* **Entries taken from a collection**
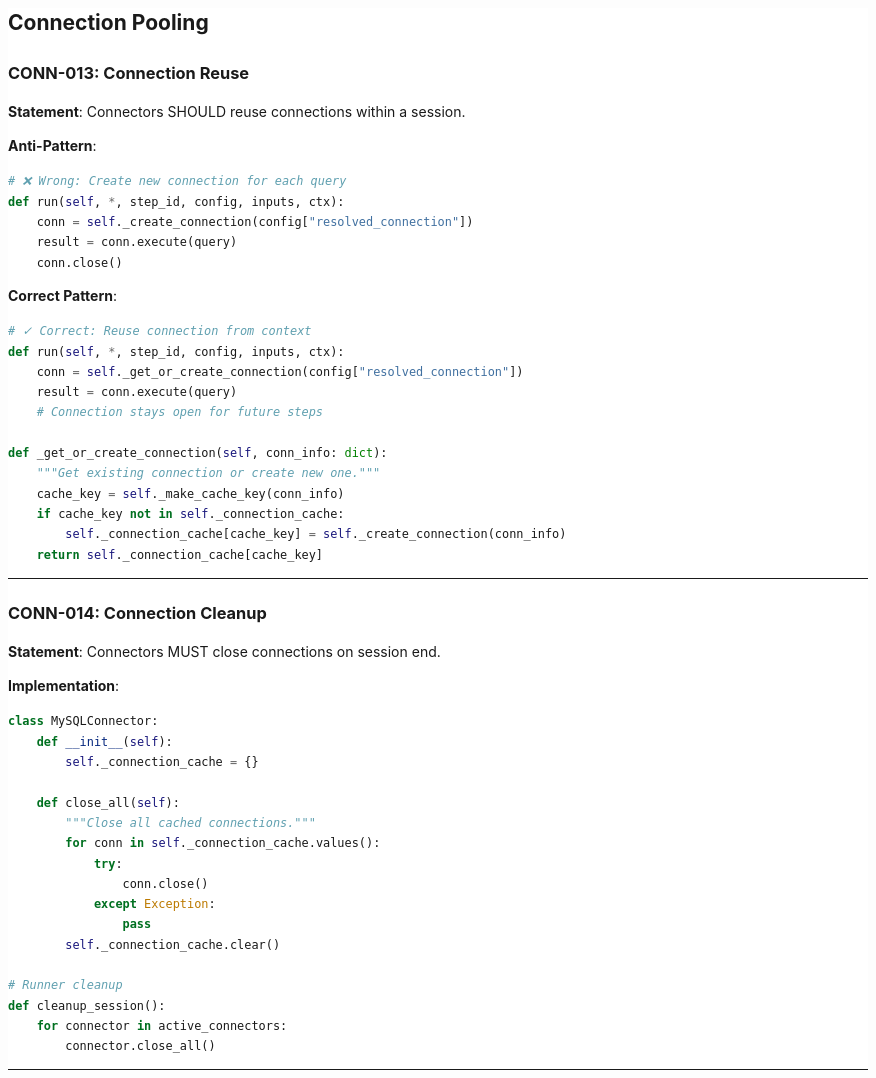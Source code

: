 
## Connection Pooling

### CONN-013: Connection Reuse

**Statement**: Connectors SHOULD reuse connections within a session.

**Anti-Pattern**:
```python
# ❌ Wrong: Create new connection for each query
def run(self, *, step_id, config, inputs, ctx):
    conn = self._create_connection(config["resolved_connection"])
    result = conn.execute(query)
    conn.close()
```

**Correct Pattern**:
```python
# ✓ Correct: Reuse connection from context
def run(self, *, step_id, config, inputs, ctx):
    conn = self._get_or_create_connection(config["resolved_connection"])
    result = conn.execute(query)
    # Connection stays open for future steps

def _get_or_create_connection(self, conn_info: dict):
    """Get existing connection or create new one."""
    cache_key = self._make_cache_key(conn_info)
    if cache_key not in self._connection_cache:
        self._connection_cache[cache_key] = self._create_connection(conn_info)
    return self._connection_cache[cache_key]
```

---

### CONN-014: Connection Cleanup

**Statement**: Connectors MUST close connections on session end.

**Implementation**:
```python
class MySQLConnector:
    def __init__(self):
        self._connection_cache = {}

    def close_all(self):
        """Close all cached connections."""
        for conn in self._connection_cache.values():
            try:
                conn.close()
            except Exception:
                pass
        self._connection_cache.clear()

# Runner cleanup
def cleanup_session():
    for connector in active_connectors:
        connector.close_all()
```

---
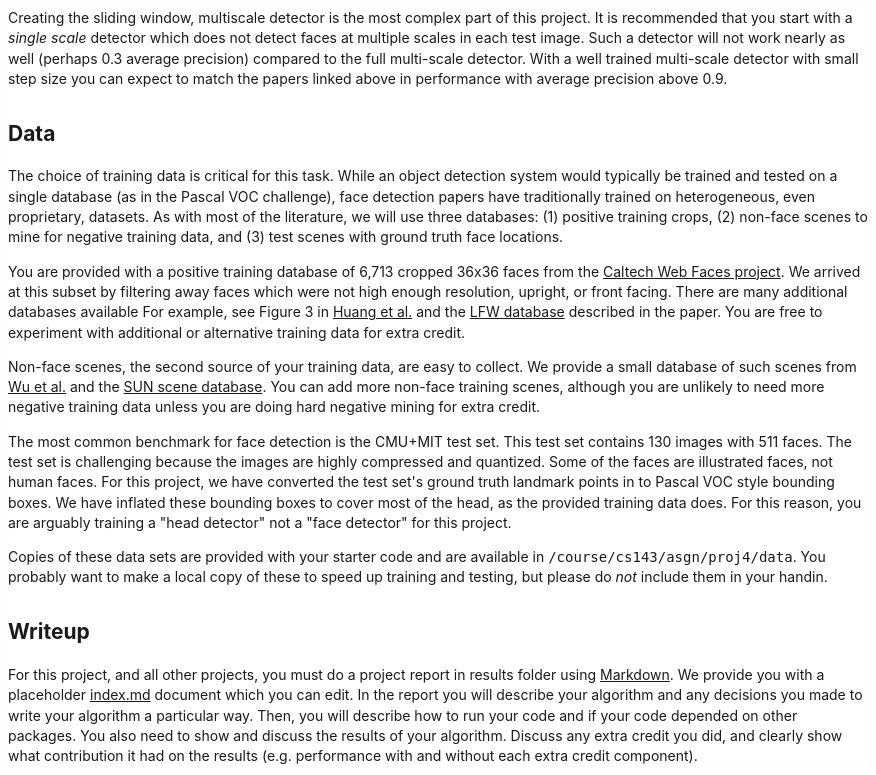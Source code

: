 Creating the sliding window, multiscale detector is the most complex part of this project. It is recommended that you start with a <i>single scale</i> detector which does not detect faces at multiple scales in each test image. Such a detector will not work nearly as well (perhaps 0.3 average precision) compared to the full multi-scale detector. With a well trained multi-scale detector with small step size you can expect to match the papers linked above in performance with average precision above 0.9.

## Data
<p>
The choice of training data is critical for this task. While an object detection system would typically be trained and tested on a single database (as in the Pascal VOC challenge), face detection papers have traditionally trained on heterogeneous, even proprietary, datasets. As with most of the literature, we will use three databases: (1) positive training crops, (2) non-face scenes to mine for negative training data, and (3) test scenes with ground truth face locations.
</p>
<p>You are provided with a positive training database of 6,713 cropped 36x36 faces from the <a href="http://www.vision.caltech.edu/Image_Datasets/Caltech_10K_WebFaces/">Caltech Web Faces project</a>. We arrived at this subset by filtering away faces which were not high enough resolution, upright, or front facing. There are many additional databases available For example, see Figure 3 in <a href="http://vis-www.cs.umass.edu/lfw/lfw.pdf">Huang et al.</a> and the <a href="http://vis-www.cs.umass.edu/lfw/">LFW database</a> described in the paper. You are free to experiment with additional or alternative training data for extra credit.
</p>
<p>
Non-face scenes, the second source of your training data, are easy to collect. We provide a small database of such scenes from <a href="http://cs.nju.edu.cn/wujx/RareEvent/rare_event.htm">Wu et al.</a> and the <a href="http://groups.csail.mit.edu/vision/SUN/">SUN scene database</a>. You can add more non-face training scenes, although you are unlikely to need more negative training data unless you are doing hard negative mining for extra credit.
</p>
<p>
The most common benchmark for face detection is the CMU+MIT test set. This test set contains 130 images with 511 faces. The test set is challenging because the images are highly compressed and quantized. Some of the faces are illustrated faces, not human faces. For this project, we have converted the test set's ground truth landmark points in to Pascal VOC style bounding boxes. We have inflated these bounding boxes to cover most of the head, as the provided training data does. For this reason, you are arguably training a "head detector" not a "face detector" for this project.
</p>
<p>
Copies of these data sets are provided with your starter code and are available in <tt>/course/cs143/asgn/proj4/data</tt>. You probably want to make a local copy of these to speed up training and testing, but please do <i>not</i> include them in your handin.
</p>

## Writeup
For this project, and all other projects, you must do a project report in results folder using [Markdown](https://help.github.com/articles/markdown-basics). We provide you with a placeholder [index.md](./results/index.md) document which you can edit. In the report you will describe your algorithm and any decisions you made to write your algorithm a particular way. Then, you will describe how to run your code and if your code depended on other packages. You also need to show and discuss the results of your algorithm. Discuss any extra credit you did, and clearly show what contribution it had on the results (e.g. performance with and without each extra credit component).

* **EXERCISE**
Copy each line above where "detection" appears.

* **TASK OUTPUT**
The choice of training data is critical for this task. While an object detection system would typically be trained and tested on a single database (as in the Pascal VOC challenge), face detection papers have traditionally trained on heterogeneous, even proprietary, datasets. As with most of the literature, we will use three databases: (1) positive training crops, (2) non-face scenes to mine for negative training data, and (3) test scenes with ground truth face locations.
The most common benchmark for face detection is the CMU+MIT test set. This test set contains 130 images with 511 faces. The test set is challenging because the images are highly compressed and quantized. Some of the faces are illustrated faces, not human faces. For this project, we have converted the test set's ground truth landmark points in to Pascal VOC style bounding boxes. We have inflated these bounding boxes to cover most of the head, as the provided training data does. For this reason, you are arguably training a "head detector" not a "face detector" for this project.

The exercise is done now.